▶ [Instructions to follow]:
The entries follow. Copy every line in which "Pool" appears.
═════ Records for the task ═════
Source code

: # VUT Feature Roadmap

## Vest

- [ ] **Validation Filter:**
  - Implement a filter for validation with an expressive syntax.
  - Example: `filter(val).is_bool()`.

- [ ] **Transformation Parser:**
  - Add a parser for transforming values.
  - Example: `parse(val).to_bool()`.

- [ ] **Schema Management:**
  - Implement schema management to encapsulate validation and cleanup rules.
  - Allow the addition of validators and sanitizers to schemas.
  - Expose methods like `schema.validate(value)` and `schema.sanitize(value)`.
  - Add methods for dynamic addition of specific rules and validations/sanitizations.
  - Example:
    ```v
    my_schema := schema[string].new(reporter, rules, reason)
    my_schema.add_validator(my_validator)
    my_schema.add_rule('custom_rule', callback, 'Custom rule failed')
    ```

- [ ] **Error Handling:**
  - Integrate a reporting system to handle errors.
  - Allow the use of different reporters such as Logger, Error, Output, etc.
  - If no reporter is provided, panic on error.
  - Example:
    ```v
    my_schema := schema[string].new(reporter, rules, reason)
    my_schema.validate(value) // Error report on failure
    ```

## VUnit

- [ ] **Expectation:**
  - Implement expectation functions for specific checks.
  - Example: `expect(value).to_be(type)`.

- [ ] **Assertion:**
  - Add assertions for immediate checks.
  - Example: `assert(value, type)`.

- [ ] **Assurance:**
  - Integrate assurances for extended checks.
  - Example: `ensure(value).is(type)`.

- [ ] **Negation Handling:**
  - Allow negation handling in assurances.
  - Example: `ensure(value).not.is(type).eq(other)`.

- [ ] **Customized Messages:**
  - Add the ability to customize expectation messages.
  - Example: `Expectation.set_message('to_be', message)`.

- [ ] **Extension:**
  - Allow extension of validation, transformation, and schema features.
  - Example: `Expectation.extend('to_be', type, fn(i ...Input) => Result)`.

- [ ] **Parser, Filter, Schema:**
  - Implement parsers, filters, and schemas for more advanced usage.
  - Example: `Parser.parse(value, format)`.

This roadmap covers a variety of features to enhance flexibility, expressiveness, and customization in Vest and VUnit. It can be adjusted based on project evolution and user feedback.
═════
═════ Records for the task ═════
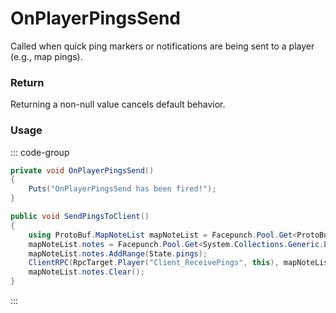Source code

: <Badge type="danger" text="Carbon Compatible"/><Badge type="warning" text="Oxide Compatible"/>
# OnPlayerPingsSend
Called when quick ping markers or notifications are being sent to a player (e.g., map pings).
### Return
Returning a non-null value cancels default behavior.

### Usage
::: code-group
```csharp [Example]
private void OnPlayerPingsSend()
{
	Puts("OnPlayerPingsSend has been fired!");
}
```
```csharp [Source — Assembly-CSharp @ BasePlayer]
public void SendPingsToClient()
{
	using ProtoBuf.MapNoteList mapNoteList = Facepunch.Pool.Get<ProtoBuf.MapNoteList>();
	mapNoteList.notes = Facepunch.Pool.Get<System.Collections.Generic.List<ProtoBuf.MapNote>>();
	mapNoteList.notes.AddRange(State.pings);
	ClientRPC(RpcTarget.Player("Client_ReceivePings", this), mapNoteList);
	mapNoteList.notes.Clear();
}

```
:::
═════
▶ [Reply to the task]:
	using ProtoBuf.MapNoteList mapNoteList = Facepunch.Pool.Get<ProtoBuf.MapNoteList>();
	mapNoteList.notes = Facepunch.Pool.Get<System.Collections.Generic.List<ProtoBuf.MapNote>>();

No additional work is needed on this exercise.